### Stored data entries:
>>>>
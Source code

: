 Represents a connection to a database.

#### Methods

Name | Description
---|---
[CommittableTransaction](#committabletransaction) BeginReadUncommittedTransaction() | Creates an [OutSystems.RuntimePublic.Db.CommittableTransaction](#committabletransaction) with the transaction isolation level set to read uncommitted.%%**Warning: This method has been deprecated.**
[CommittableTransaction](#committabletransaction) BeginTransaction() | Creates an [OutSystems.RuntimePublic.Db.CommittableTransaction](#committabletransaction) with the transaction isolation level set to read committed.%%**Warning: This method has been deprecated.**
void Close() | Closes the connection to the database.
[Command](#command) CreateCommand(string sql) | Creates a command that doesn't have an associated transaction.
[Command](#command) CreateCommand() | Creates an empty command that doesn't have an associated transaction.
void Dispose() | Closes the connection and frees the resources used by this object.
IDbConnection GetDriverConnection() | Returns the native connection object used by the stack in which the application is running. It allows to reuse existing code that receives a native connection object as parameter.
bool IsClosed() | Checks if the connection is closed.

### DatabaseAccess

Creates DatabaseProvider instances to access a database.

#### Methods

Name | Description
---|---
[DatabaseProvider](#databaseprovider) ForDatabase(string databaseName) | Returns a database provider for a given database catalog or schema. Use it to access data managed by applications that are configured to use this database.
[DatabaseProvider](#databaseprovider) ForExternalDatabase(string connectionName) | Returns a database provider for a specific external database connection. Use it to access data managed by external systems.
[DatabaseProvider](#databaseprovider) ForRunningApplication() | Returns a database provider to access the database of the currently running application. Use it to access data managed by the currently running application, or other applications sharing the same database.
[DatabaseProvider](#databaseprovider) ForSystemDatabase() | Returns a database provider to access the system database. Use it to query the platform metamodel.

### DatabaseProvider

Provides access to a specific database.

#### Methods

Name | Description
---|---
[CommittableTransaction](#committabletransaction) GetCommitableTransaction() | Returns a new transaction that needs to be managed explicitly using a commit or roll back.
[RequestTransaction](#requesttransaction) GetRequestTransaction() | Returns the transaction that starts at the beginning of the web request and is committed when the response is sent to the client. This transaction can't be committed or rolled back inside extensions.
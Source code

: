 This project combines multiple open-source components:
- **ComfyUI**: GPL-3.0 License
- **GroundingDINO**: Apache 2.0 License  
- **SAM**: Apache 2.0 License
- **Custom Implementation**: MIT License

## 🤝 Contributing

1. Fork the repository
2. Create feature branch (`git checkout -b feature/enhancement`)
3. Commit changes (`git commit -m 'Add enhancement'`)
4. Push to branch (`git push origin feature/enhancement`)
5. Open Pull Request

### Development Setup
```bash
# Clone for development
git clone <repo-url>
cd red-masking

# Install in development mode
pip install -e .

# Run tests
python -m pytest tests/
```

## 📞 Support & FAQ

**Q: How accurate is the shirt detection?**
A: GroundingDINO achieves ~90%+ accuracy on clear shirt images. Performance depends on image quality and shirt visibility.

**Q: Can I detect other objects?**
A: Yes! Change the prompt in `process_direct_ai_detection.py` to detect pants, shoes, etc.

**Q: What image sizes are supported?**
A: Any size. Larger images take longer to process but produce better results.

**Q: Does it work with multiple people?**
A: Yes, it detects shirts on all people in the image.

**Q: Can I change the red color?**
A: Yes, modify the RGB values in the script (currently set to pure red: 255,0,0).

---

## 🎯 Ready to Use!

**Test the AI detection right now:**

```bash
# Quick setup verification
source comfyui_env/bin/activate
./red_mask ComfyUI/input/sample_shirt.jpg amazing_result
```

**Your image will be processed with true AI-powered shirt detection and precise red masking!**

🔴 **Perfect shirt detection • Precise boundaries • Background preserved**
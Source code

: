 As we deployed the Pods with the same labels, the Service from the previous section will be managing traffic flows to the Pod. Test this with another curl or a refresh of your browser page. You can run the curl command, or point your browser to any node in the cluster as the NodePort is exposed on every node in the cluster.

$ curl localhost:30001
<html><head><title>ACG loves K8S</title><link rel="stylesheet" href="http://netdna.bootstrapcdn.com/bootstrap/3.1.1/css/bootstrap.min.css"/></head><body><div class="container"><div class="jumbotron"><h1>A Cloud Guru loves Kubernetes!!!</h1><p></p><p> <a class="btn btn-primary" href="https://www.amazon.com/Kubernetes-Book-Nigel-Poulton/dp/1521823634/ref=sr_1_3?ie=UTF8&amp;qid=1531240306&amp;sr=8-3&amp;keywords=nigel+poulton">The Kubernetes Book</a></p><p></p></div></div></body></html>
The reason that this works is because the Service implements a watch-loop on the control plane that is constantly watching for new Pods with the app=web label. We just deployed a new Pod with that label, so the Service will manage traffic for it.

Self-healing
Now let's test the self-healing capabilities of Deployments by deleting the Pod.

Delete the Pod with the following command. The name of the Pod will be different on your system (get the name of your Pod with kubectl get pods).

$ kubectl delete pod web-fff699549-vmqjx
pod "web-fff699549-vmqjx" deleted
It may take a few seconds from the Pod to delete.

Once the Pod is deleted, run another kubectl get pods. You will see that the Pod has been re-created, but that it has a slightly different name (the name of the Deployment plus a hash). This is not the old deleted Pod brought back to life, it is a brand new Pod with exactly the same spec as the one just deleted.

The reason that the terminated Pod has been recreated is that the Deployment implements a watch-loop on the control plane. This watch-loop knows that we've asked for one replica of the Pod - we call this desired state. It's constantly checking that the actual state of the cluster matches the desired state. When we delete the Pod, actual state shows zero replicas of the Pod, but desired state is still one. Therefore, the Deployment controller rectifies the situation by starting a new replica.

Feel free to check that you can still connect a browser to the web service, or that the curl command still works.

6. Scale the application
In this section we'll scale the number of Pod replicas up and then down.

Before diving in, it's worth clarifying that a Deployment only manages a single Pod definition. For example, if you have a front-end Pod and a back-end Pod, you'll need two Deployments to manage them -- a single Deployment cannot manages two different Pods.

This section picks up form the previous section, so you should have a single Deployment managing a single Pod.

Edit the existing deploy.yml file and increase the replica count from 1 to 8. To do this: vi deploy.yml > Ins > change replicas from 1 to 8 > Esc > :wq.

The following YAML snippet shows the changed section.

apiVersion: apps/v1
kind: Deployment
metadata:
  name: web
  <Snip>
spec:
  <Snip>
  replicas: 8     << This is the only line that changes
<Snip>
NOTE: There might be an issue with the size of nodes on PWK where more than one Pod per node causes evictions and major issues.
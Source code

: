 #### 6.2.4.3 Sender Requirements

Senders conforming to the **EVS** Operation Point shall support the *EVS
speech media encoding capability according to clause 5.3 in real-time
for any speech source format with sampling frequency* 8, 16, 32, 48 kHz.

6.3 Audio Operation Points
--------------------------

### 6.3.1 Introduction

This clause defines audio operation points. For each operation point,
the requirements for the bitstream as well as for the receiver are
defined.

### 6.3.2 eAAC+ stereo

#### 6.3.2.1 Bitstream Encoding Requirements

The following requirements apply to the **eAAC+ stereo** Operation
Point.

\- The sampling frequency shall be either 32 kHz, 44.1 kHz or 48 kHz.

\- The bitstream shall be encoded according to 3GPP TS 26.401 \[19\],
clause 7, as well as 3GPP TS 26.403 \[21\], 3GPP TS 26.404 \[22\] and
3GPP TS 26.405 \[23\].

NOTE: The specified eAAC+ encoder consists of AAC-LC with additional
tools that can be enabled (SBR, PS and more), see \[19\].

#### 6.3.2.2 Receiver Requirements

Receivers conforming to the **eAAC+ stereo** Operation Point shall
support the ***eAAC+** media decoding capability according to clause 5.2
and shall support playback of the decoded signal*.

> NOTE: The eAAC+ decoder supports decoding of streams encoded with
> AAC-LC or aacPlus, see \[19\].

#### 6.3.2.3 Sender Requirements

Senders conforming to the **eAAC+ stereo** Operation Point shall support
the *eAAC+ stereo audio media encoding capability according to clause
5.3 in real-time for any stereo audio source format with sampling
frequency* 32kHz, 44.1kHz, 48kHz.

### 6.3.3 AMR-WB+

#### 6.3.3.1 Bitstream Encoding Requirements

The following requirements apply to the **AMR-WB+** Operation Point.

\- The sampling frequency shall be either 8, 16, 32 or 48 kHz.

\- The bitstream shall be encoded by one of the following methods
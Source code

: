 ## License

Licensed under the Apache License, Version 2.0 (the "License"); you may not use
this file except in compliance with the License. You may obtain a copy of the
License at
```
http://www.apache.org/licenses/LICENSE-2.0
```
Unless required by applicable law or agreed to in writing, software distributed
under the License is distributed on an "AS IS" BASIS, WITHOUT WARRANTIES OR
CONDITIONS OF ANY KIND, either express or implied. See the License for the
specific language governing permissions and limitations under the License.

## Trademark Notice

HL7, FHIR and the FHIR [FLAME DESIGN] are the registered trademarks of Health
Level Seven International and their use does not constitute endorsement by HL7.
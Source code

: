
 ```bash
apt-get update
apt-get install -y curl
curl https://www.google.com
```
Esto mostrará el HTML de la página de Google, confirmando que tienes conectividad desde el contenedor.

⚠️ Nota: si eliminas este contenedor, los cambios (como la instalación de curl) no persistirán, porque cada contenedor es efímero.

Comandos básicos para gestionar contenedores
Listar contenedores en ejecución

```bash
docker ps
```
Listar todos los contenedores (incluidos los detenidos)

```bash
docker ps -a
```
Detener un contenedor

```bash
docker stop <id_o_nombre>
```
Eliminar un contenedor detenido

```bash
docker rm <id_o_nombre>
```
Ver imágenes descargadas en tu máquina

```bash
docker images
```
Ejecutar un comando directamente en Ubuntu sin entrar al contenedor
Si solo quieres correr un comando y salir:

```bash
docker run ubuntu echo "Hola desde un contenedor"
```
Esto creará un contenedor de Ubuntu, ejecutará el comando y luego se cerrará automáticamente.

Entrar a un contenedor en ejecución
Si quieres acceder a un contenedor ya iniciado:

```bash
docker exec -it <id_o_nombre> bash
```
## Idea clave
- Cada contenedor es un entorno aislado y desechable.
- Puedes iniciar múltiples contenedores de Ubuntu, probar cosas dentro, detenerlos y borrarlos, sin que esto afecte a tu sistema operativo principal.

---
<<<<
### EXERCISE REQUIREMENTS:
Your task for the entries above: copy exactly the span starting with the line with "5.3 in real-time for" and going on through the line with "- Cada contenedor", both lines included, and nothing else.

### EXERCISE ANSWER:
5.3 in real-time for any stereo audio source format with sampling
frequency* 32kHz, 44.1kHz, 48kHz.

### 6.3.3 AMR-WB+

#### 6.3.3.1 Bitstream Encoding Requirements

The following requirements apply to the **AMR-WB+** Operation Point.

\- The sampling frequency shall be either 8, 16, 32 or 48 kHz.

\- The bitstream shall be encoded by one of the following methods
Source code

: ## License

Licensed under the Apache License, Version 2.0 (the "License"); you may not use
this file except in compliance with the License. You may obtain a copy of the
License at
```
http://www.apache.org/licenses/LICENSE-2.0
```
Unless required by applicable law or agreed to in writing, software distributed
under the License is distributed on an "AS IS" BASIS, WITHOUT WARRANTIES OR
CONDITIONS OF ANY KIND, either express or implied. See the License for the
specific language governing permissions and limitations under the License.

## Trademark Notice

HL7, FHIR and the FHIR [FLAME DESIGN] are the registered trademarks of Health
Level Seven International and their use does not constitute endorsement by HL7.
Source code

:
 ```bash
apt-get update
apt-get install -y curl
curl https://www.google.com
```
Esto mostrará el HTML de la página de Google, confirmando que tienes conectividad desde el contenedor.

⚠️ Nota: si eliminas este contenedor, los cambios (como la instalación de curl) no persistirán, porque cada contenedor es efímero.

Comandos básicos para gestionar contenedores
Listar contenedores en ejecución

```bash
docker ps
```
Listar todos los contenedores (incluidos los detenidos)

```bash
docker ps -a
```
Detener un contenedor

```bash
docker stop <id_o_nombre>
```
Eliminar un contenedor detenido

```bash
docker rm <id_o_nombre>
```
Ver imágenes descargadas en tu máquina

```bash
docker images
```
Ejecutar un comando directamente en Ubuntu sin entrar al contenedor
Si solo quieres correr un comando y salir:

```bash
docker run ubuntu echo "Hola desde un contenedor"
```
Esto creará un contenedor de Ubuntu, ejecutará el comando y luego se cerrará automáticamente.

Entrar a un contenedor en ejecución
Si quieres acceder a un contenedor ya iniciado:

```bash
docker exec -it <id_o_nombre> bash
```
## Idea clave
- Cada contenedor es un entorno aislado y desechable.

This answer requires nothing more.